> _YOUR INSTRUCTIONS_: Once the line containing "Furthermore, all the" is found in the entries below, restate it and each following line word for word, stopping after the line containing "Different steps and".

-*-*-

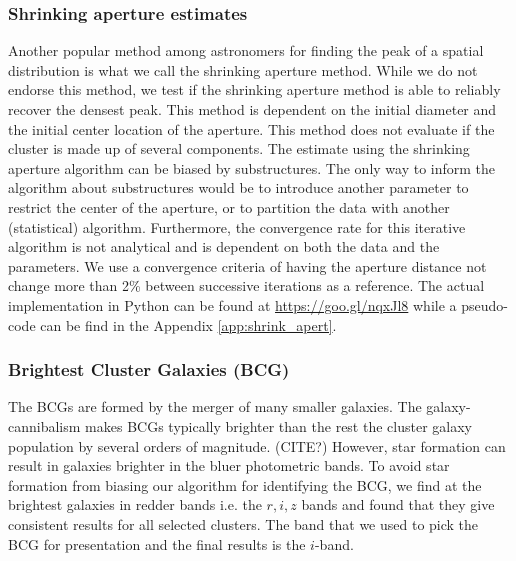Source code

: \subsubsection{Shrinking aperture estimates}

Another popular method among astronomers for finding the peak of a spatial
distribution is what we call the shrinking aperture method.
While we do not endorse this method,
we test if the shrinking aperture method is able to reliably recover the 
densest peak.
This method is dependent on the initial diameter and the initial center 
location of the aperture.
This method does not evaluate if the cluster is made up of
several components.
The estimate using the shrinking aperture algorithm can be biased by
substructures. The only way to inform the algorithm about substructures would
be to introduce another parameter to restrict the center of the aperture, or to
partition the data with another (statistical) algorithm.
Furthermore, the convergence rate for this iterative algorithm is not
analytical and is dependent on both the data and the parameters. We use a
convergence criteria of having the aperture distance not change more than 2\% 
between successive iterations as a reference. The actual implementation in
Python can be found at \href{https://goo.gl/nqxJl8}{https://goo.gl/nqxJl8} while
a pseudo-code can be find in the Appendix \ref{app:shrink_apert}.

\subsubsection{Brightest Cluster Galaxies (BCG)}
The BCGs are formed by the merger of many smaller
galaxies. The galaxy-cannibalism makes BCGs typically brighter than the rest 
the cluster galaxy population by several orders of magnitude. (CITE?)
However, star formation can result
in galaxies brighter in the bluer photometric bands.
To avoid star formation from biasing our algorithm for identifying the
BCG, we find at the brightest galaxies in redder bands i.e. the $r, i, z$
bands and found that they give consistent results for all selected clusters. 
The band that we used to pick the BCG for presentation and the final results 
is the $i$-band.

-*-*-

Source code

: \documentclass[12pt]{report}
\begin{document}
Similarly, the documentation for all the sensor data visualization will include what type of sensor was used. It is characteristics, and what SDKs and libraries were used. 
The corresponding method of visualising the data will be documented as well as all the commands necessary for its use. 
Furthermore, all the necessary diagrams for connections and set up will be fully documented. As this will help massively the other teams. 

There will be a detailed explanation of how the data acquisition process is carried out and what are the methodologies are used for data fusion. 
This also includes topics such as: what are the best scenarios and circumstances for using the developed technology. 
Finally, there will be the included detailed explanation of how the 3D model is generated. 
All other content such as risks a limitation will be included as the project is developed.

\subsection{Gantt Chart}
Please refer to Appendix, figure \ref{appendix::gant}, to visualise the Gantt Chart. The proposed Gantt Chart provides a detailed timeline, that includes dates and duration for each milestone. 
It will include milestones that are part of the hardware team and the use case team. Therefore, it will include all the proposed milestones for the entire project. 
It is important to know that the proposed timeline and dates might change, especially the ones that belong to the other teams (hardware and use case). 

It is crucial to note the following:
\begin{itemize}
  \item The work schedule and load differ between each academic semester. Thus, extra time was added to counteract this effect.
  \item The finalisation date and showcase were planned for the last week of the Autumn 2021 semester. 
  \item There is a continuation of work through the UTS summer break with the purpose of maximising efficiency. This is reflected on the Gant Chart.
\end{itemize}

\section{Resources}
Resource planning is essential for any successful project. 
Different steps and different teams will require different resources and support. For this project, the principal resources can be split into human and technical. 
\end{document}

-*-*-

> _YOUR RESPONSE_:
Furthermore, all the necessary diagrams for connections and set up will be fully documented. As this will help massively the other teams. 

There will be a detailed explanation of how the data acquisition process is carried out and what are the methodologies are used for data fusion. 
This also includes topics such as: what are the best scenarios and circumstances for using the developed technology. 
Finally, there will be the included detailed explanation of how the 3D model is generated. 
All other content such as risks a limitation will be included as the project is developed.

\subsection{Gantt Chart}
Please refer to Appendix, figure \ref{appendix::gant}, to visualise the Gantt Chart. The proposed Gantt Chart provides a detailed timeline, that includes dates and duration for each milestone. 
It will include milestones that are part of the hardware team and the use case team. Therefore, it will include all the proposed milestones for the entire project. 
It is important to know that the proposed timeline and dates might change, especially the ones that belong to the other teams (hardware and use case). 

It is crucial to note the following:
\begin{itemize}
  \item The work schedule and load differ between each academic semester. Thus, extra time was added to counteract this effect.
  \item The finalisation date and showcase were planned for the last week of the Autumn 2021 semester. 
  \item There is a continuation of work through the UTS summer break with the purpose of maximising efficiency. This is reflected on the Gant Chart.
\end{itemize}

\section{Resources}
Resource planning is essential for any successful project. 
Different steps and different teams will require different resources and support. For this project, the principal resources can be split into human and technical. 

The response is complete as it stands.